I have been describing AI as a business cult. CEOs signing up to spend mountains of money, jettisoning any analytical discipline. I chalk it up to psychosis born of unchecked monopoly. They're all at the Davos circle jerk getting played by the most sociopathic grifters among them.

What could go wrong?

@jawarajabbi @pluralistic

It's difficult for CEOs to escape AI when their board or investors are asking how they're going to protect the company from a potentially instant devaluation of their codebase. If the AI bet turns out to work, then a 10 year codebase could lose 50% of its value because software can now be built in half the time using AI agents.

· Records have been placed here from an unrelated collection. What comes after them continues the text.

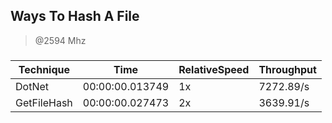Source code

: 
Ways To Hash A File
-------------------
> @2594 Mhz


### 


|Technique  |Time           |RelativeSpeed|Throughput|
|-----------|---------------|-------------|----------|
|DotNet     |00:00:00.013749|1x           |7272.89/s |
|GetFileHash|00:00:00.027473|2x           |3639.91/s |





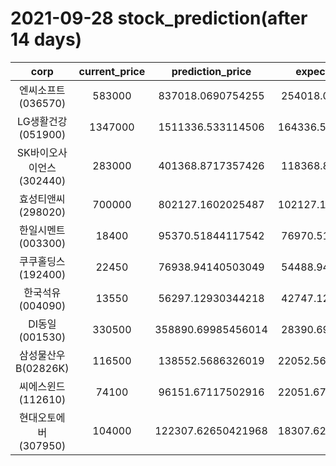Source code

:# 2021-09-28 stock_prediction(after 14 days)

|   corp   |   current_price   |   prediction_price   |   expected_profit   |
|:--------:|:-----------------:|:--------------------:|:-------------------:|
|엔씨소프트(036570)|583000|837018.0690754255|254018.0690754255|
|LG생활건강(051900)|1347000|1511336.533114506|164336.53311450593|
|SK바이오사이언스(302440)|283000|401368.8717357426|118368.8717357426|
|효성티앤씨(298020)|700000|802127.1602025487|102127.16020254872|
|한일시멘트(003300)|18400|95370.51844117542|76970.51844117542|
|쿠쿠홀딩스(192400)|22450|76938.94140503049|54488.94140503049|
|한국석유(004090)|13550|56297.12930344218|42747.12930344218|
|DI동일(001530)|330500|358890.69985456014|28390.69985456014|
|삼성물산우B(02826K)|116500|138552.5686326019|22052.568632601906|
|씨에스윈드(112610)|74100|96151.67117502916|22051.671175029158|
|현대오토에버(307950)|104000|122307.62650421968|18307.626504219676|
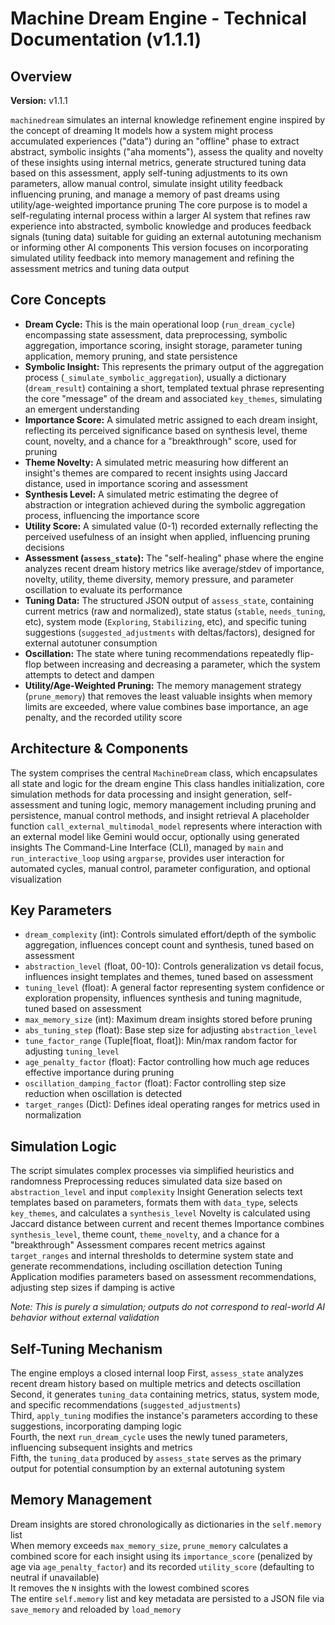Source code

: # Machine Dream Engine - Technical Documentation (v1.1.1)

## Overview

**Version:** v1.1.1

`machinedream` simulates an internal knowledge refinement engine inspired by the concept of dreaming
It models how a system might process accumulated experiences ("data") during an "offline" phase to extract abstract, symbolic insights ("aha moments"), assess the quality and novelty of these insights using internal metrics, generate structured tuning data based on this assessment, apply self-tuning adjustments to its own parameters, allow manual control, simulate insight utility feedback influencing pruning, and manage a memory of past dreams using utility/age-weighted importance pruning
The core purpose is to model a self-regulating internal process within a larger AI system that refines raw experience into abstracted, symbolic knowledge and produces feedback signals (tuning data) suitable for guiding an external autotuning mechanism or informing other AI components
This version focuses on incorporating simulated utility feedback into memory management and refining the assessment metrics and tuning data output

## Core Concepts

- **Dream Cycle:** This is the main operational loop (`run_dream_cycle`) encompassing state assessment, data preprocessing, symbolic aggregation, importance scoring, insight storage, parameter tuning application, memory pruning, and state persistence
- **Symbolic Insight:** This represents the primary output of the aggregation process (`_simulate_symbolic_aggregation`), usually a dictionary (`dream_result`) containing a short, templated textual phrase representing the core "message" of the dream and associated `key_themes`, simulating an emergent understanding
- **Importance Score:** A simulated metric assigned to each dream insight, reflecting its perceived significance based on synthesis level, theme count, novelty, and a chance for a "breakthrough" score, used for pruning
- **Theme Novelty:** A simulated metric measuring how different an insight's themes are compared to recent insights using Jaccard distance, used in importance scoring and assessment
- **Synthesis Level:** A simulated metric estimating the degree of abstraction or integration achieved during the symbolic aggregation process, influencing the importance score
- **Utility Score:** A simulated value (0-1) recorded externally reflecting the perceived usefulness of an insight when applied, influencing pruning decisions
- **Assessment (`assess_state`):** The "self-healing" phase where the engine analyzes recent dream history metrics like average/stdev of importance, novelty, utility, theme diversity, memory pressure, and parameter oscillation to evaluate its performance
- **Tuning Data:** The structured JSON output of `assess_state`, containing current metrics (raw and normalized), state status (`stable`, `needs_tuning`, etc), system mode (`Exploring`, `Stabilizing`, etc), and specific tuning suggestions (`suggested_adjustments` with deltas/factors), designed for external autotuner consumption
- **Oscillation:** The state where tuning recommendations repeatedly flip-flop between increasing and decreasing a parameter, which the system attempts to detect and dampen
- **Utility/Age-Weighted Pruning:** The memory management strategy (`prune_memory`) that removes the least valuable insights when memory limits are exceeded, where value combines base importance, an age penalty, and the recorded utility score

## Architecture & Components

The system comprises the central `MachineDream` class, which encapsulates all state and logic for the dream engine
This class handles initialization, core simulation methods for data processing and insight generation, self-assessment and tuning logic, memory management including pruning and persistence, manual control methods, and insight retrieval
A placeholder function `call_external_multimodal_model` represents where interaction with an external model like Gemini would occur, optionally using generated insights
The Command-Line Interface (CLI), managed by `main` and `run_interactive_loop` using `argparse`, provides user interaction for automated cycles, manual control, parameter configuration, and optional visualization

## Key Parameters

- `dream_complexity` (int): Controls simulated effort/depth of the symbolic aggregation, influences concept count and synthesis, tuned based on assessment
- `abstraction_level` (float, 00-10): Controls generalization vs detail focus, influences insight templates and themes, tuned based on assessment
- `tuning_level` (float): A general factor representing system confidence or exploration propensity, influences synthesis and tuning magnitude, tuned based on assessment
- `max_memory_size` (int): Maximum dream insights stored before pruning
- `abs_tuning_step` (float): Base step size for adjusting `abstraction_level`
- `tune_factor_range` (Tuple[float, float]): Min/max random factor for adjusting `tuning_level`
- `age_penalty_factor` (float): Factor controlling how much age reduces effective importance during pruning
- `oscillation_damping_factor` (float): Factor controlling step size reduction when oscillation is detected
- `target_ranges` (Dict): Defines ideal operating ranges for metrics used in normalization

## Simulation Logic

The script simulates complex processes via simplified heuristics and randomness
Preprocessing reduces simulated data size based on `abstraction_level` and input `complexity`
Insight Generation selects text templates based on parameters, formats them with `data_type`, selects `key_themes`, and calculates a `synthesis_level`
Novelty is calculated using Jaccard distance between current and recent themes
Importance combines `synthesis_level`, theme count, `theme_novelty`, and a chance for a "breakthrough"
Assessment compares recent metrics against `target_ranges` and internal thresholds to determine system state and generate recommendations, including oscillation detection
Tuning Application modifies parameters based on assessment recommendations, adjusting step sizes if damping is active

*Note: This is purely a simulation; outputs do not correspond to real-world AI behavior without external validation*

## Self-Tuning Mechanism

The engine employs a closed internal loop
First, `assess_state` analyzes recent dream history based on multiple metrics and detects oscillation<br />
Second, it generates `tuning_data` containing metrics, status, system mode, and specific recommendations (`suggested_adjustments`)<br />
Third, `apply_tuning` modifies the instance's parameters according to these suggestions, incorporating damping logic<br />
Fourth, the next `run_dream_cycle` uses the newly tuned parameters, influencing subsequent insights and metrics<br />
Fifth, the `tuning_data` produced by `assess_state` serves as the primary output for potential consumption by an external autotuning system<br />

## Memory Management

Dream insights are stored chronologically as dictionaries in the `self.memory` list<br />
When memory exceeds `max_memory_size`, `prune_memory` calculates a combined score for each insight using its `importance_score` (penalized by age via `age_penalty_factor`) and its recorded `utility_score` (defaulting to neutral if unavailable)<br />
It removes the `N` insights with the lowest combined scores<br />
The entire `self.memory` list and key metadata are persisted to a JSON file via `save_memory` and reloaded by `load_memory`<br />
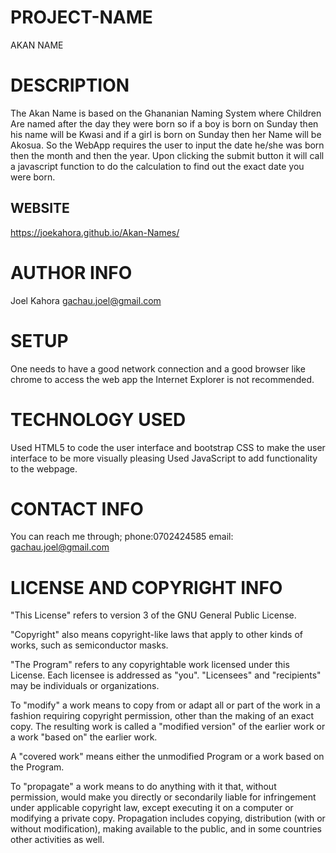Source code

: # PROJECT-NAME
AKAN NAME
# DESCRIPTION
The Akan Name is based on the Ghananian Naming System where Children Are named after
the day they were born so if a boy is born on Sunday then his name will be Kwasi and
if a girl is born on Sunday then her Name will be Akosua. So the WebApp requires the 
user to input the date he/she was born then the month and then the year. Upon clicking
the submit button it will call a javascript function to do the calculation to find out 
the exact date you were born.

## WEBSITE
https://joekahora.github.io/Akan-Names/

# AUTHOR INFO
Joel Kahora 
gachau.joel@gmail.com

# SETUP
One needs to have a good network connection and a good browser like chrome to access the web app
the Internet Explorer is not recommended.

# TECHNOLOGY USED
Used HTML5 to code the user interface and bootstrap CSS to make the user interface to be more visually pleasing
Used JavaScript to add functionality to the webpage.

# CONTACT INFO
You can reach me through;
phone:0702424585 
email: gachau.joel@gmail.com

# LICENSE AND COPYRIGHT INFO
"This License" refers to version 3 of the GNU General Public License.

  "Copyright" also means copyright-like laws that apply to other kinds of
works, such as semiconductor masks.

  "The Program" refers to any copyrightable work licensed under this
License.  Each licensee is addressed as "you".  "Licensees" and
"recipients" may be individuals or organizations.

  To "modify" a work means to copy from or adapt all or part of the work
in a fashion requiring copyright permission, other than the making of an
exact copy.  The resulting work is called a "modified version" of the
earlier work or a work "based on" the earlier work.

  A "covered work" means either the unmodified Program or a work based
on the Program.

  To "propagate" a work means to do anything with it that, without
permission, would make you directly or secondarily liable for
infringement under applicable copyright law, except executing it on a
computer or modifying a private copy.  Propagation includes copying,
distribution (with or without modification), making available to the
public, and in some countries other activities as well.
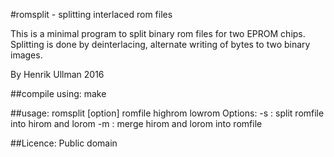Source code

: #romsplit - splitting interlaced rom files

This is a minimal program to split binary rom files for two EPROM chips.
Splitting is done by deinterlacing, alternate writing of bytes to two binary
images.

By Henrik Ullman 2016

##compile using:
make

##usage:
romsplit [option] romfile highrom lowrom
Options:
-s : split romfile into hirom and lorom
-m : merge hirom and lorom into romfile



##Licence:
Public domain
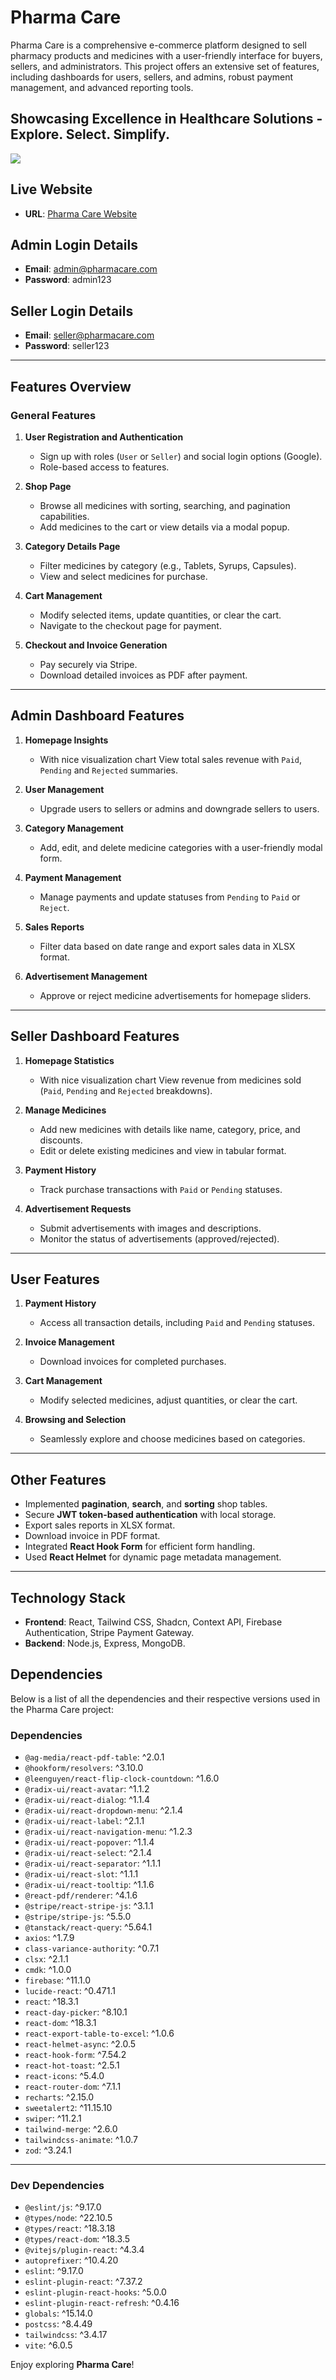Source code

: # Pharma Care

Pharma Care is a comprehensive e-commerce platform designed to sell pharmacy products and medicines with a user-friendly interface for buyers, sellers, and administrators. This project offers an extensive set of features, including dashboards for users, sellers, and admins, robust payment management, and advanced reporting tools.

## **Showcasing Excellence in Healthcare Solutions** - Explore. Select. Simplify.

<img src='https://github.com/Programming-Hero-Web-Course4/b10a12-client-side-FollowNaim/blob/master/pharmacare.jpg?raw=true'/>

## **Live Website**

- **URL**: [Pharma Care Website](https://pharmacares.vercel.app)

## **Admin Login Details**

- **Email**: admin@pharmacare.com
- **Password**: admin123

## **Seller Login Details**

- **Email**: seller@pharmacare.com
- **Password**: seller123

---

## **Features Overview**

### **General Features**

1. **User Registration and Authentication**

   - Sign up with roles (`User` or `Seller`) and social login options (Google).
   - Role-based access to features.

2. **Shop Page**

   - Browse all medicines with sorting, searching, and pagination capabilities.
   - Add medicines to the cart or view details via a modal popup.

3. **Category Details Page**

   - Filter medicines by category (e.g., Tablets, Syrups, Capsules).
   - View and select medicines for purchase.

4. **Cart Management**

   - Modify selected items, update quantities, or clear the cart.
   - Navigate to the checkout page for payment.

5. **Checkout and Invoice Generation**
   - Pay securely via Stripe.
   - Download detailed invoices as PDF after payment.

---

## **Admin Dashboard Features**

1. **Homepage Insights**

   - With nice visualization chart View total sales revenue with `Paid`, `Pending` and `Rejected` summaries.

2. **User Management**

   - Upgrade users to sellers or admins and downgrade sellers to users.

3. **Category Management**

   - Add, edit, and delete medicine categories with a user-friendly modal form.

4. **Payment Management**

   - Manage payments and update statuses from `Pending` to `Paid` or `Reject`.

5. **Sales Reports**

   - Filter data based on date range and export sales data in XLSX format.

6. **Advertisement Management**
   - Approve or reject medicine advertisements for homepage sliders.

---

## **Seller Dashboard Features**

1. **Homepage Statistics**

   - With nice visualization chart View revenue from medicines sold (`Paid`, `Pending` and `Rejected` breakdowns).

2. **Manage Medicines**

   - Add new medicines with details like name, category, price, and discounts.
   - Edit or delete existing medicines and view in tabular format.

3. **Payment History**

   - Track purchase transactions with `Paid` or `Pending` statuses.

4. **Advertisement Requests**
   - Submit advertisements with images and descriptions.
   - Monitor the status of advertisements (approved/rejected).

---

## **User Features**

1. **Payment History**

   - Access all transaction details, including `Paid` and `Pending` statuses.

2. **Invoice Management**

   - Download invoices for completed purchases.

3. **Cart Management**

   - Modify selected medicines, adjust quantities, or clear the cart.

4. **Browsing and Selection**
   - Seamlessly explore and choose medicines based on categories.

---

## **Other Features**

- Implemented **pagination**, **search**, and **sorting** shop tables.
- Secure **JWT token-based authentication** with local storage.
- Export sales reports in XLSX format.
- Download invoice in PDF format.
- Integrated **React Hook Form** for efficient form handling.
- Used **React Helmet** for dynamic page metadata management.

---

## **Technology Stack**

- **Frontend**: React, Tailwind CSS, Shadcn, Context API, Firebase Authentication, Stripe Payment Gateway.
- **Backend**: Node.js, Express, MongoDB.

## Dependencies

Below is a list of all the dependencies and their respective versions used in the Pharma Care project:

### **Dependencies**

- `@ag-media/react-pdf-table`: ^2.0.1
- `@hookform/resolvers`: ^3.10.0
- `@leenguyen/react-flip-clock-countdown`: ^1.6.0
- `@radix-ui/react-avatar`: ^1.1.2
- `@radix-ui/react-dialog`: ^1.1.4
- `@radix-ui/react-dropdown-menu`: ^2.1.4
- `@radix-ui/react-label`: ^2.1.1
- `@radix-ui/react-navigation-menu`: ^1.2.3
- `@radix-ui/react-popover`: ^1.1.4
- `@radix-ui/react-select`: ^2.1.4
- `@radix-ui/react-separator`: ^1.1.1
- `@radix-ui/react-slot`: ^1.1.1
- `@radix-ui/react-tooltip`: ^1.1.6
- `@react-pdf/renderer`: ^4.1.6
- `@stripe/react-stripe-js`: ^3.1.1
- `@stripe/stripe-js`: ^5.5.0
- `@tanstack/react-query`: ^5.64.1
- `axios`: ^1.7.9
- `class-variance-authority`: ^0.7.1
- `clsx`: ^2.1.1
- `cmdk`: ^1.0.0
- `firebase`: ^11.1.0
- `lucide-react`: ^0.471.1
- `react`: ^18.3.1
- `react-day-picker`: ^8.10.1
- `react-dom`: ^18.3.1
- `react-export-table-to-excel`: ^1.0.6
- `react-helmet-async`: ^2.0.5
- `react-hook-form`: ^7.54.2
- `react-hot-toast`: ^2.5.1
- `react-icons`: ^5.4.0
- `react-router-dom`: ^7.1.1
- `recharts`: ^2.15.0
- `sweetalert2`: ^11.15.10
- `swiper`: ^11.2.1
- `tailwind-merge`: ^2.6.0
- `tailwindcss-animate`: ^1.0.7
- `zod`: ^3.24.1

---

### **Dev Dependencies**

- `@eslint/js`: ^9.17.0
- `@types/node`: ^22.10.5
- `@types/react`: ^18.3.18
- `@types/react-dom`: ^18.3.5
- `@vitejs/plugin-react`: ^4.3.4
- `autoprefixer`: ^10.4.20
- `eslint`: ^9.17.0
- `eslint-plugin-react`: ^7.37.2
- `eslint-plugin-react-hooks`: ^5.0.0
- `eslint-plugin-react-refresh`: ^0.4.16
- `globals`: ^15.14.0
- `postcss`: ^8.4.49
- `tailwindcss`: ^3.4.17
- `vite`: ^6.0.5

Enjoy exploring **Pharma Care**!
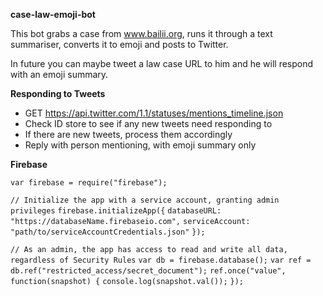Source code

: **case-law-emoji-bot**

This bot grabs a case from www.bailii.org, runs it through a text summariser, converts it to emoji and posts to Twitter.

In future you can maybe tweet a law case URL to him and he will respond with an emoji summary.

**Responding to Tweets**

- GET https://api.twitter.com/1.1/statuses/mentions_timeline.json
- Check ID store to see if any new tweets need responding to
- If there are new tweets, process them accordingly
- Reply with person mentioning, with emoji summary only

**Firebase**

`var firebase = require("firebase");`

`// Initialize the app with a service account, granting admin privileges`
`firebase.initializeApp({`
  `databaseURL: "https://databaseName.firebaseio.com",`
  `serviceAccount: "path/to/serviceAccountCredentials.json"`
`});`

`// As an admin, the app has access to read and write all data, regardless of Security Rules`
`var db = firebase.database();`
`var ref = db.ref("restricted_access/secret_document");`
`ref.once("value", function(snapshot) {`
  `console.log(snapshot.val());`
`});`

Not to mention the commodification of software features that would occur when the barrier of entry to building software is lowered.

@jawarajabbi @pluralistic

It doesn't help that investors are now being pitched POCs that were built entirely using AI agents, which becomes an incentive to put pressure on existing investments to increase productivity using AI. Of course what's missing from that picture is what happens after the POC becomes a product, and security and compliance enter the picture.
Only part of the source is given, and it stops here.